Rachel Hopcroft, Head of Corporate Affairs at KPMG and incoming chair of Access Accountancy spoke about the need to do even more in the coming months and years to reach the group’s vision.”

“Critically, we will work to engage more businesses in our efforts as only by working together to break down barriers to social mobility will we be able to bring about the fundamental change that is required.”

What has Access Accountancy already done?

The group has already introduced some useful initiatives. To ensure that the best young candidates are coming into the sector, AA signatories are improving their targeting and widening their outreach and work experience programmes.

Focus on the progression of students on these various schemes into more permanent roles in the firms has also increased.

Recruitment methods have started to change as well. Some firms have scrapped A-Level requirement in certain roles, and others have introduced contextualised recruitment, in which candidates’ backgrounds will play a part in the final choice.

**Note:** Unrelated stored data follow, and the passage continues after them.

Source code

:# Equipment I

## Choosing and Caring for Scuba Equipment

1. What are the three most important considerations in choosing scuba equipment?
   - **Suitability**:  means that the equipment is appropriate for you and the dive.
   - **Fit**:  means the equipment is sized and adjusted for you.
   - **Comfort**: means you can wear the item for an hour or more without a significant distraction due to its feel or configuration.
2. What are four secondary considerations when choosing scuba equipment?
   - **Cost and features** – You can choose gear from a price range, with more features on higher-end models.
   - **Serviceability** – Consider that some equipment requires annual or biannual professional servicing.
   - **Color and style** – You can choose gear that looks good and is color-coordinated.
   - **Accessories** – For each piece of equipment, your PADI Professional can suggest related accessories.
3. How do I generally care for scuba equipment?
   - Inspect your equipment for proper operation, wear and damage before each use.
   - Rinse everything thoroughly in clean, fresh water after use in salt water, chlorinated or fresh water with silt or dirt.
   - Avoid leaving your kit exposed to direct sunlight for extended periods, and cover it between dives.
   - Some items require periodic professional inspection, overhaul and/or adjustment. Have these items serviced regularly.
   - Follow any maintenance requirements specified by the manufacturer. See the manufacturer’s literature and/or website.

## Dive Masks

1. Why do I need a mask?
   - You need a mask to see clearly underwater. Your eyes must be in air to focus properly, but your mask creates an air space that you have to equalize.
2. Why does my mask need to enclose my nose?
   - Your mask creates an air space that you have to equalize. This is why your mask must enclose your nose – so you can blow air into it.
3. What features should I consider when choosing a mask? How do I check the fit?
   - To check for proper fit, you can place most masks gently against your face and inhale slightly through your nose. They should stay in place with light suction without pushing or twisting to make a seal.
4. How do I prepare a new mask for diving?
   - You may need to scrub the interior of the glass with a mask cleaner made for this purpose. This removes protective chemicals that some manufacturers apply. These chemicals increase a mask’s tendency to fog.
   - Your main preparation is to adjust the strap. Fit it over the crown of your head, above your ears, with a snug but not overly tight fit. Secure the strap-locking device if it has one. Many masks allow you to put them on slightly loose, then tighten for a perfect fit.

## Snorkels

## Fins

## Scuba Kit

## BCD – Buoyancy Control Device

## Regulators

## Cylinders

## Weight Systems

Many firms are already publishing in-depth reviews of their workforce, which will allow them to look at the extent to which they are adopting best practice around diversity, and make any necessary improvements.

How can it help you?

Access Accountancy is currently offering tangible ways to help people get into the accounting profession. If this applies to you, there are multiple ways it can help you on your career journey.

The ‘Current Opportunities’ page advertises the work experience placements that are currently open. The placement will last for 30 hours or more no matter what the firm is, and activities will vary depending on where you go.

The group also provides information on the routes into accountancy, explaining that it is possible to enter the profession from school, university, or from strategic degree programmes. It also sheds light on the different professional bodies, and the qualifications that can be gained from them.

Other online resources include an interactive map of the UK, showing you all of the different places where work experience is available.

There is a useful and growing blog containing articles and videos on people’s individual experiences of work placements so you can make a more informed choice of where to go.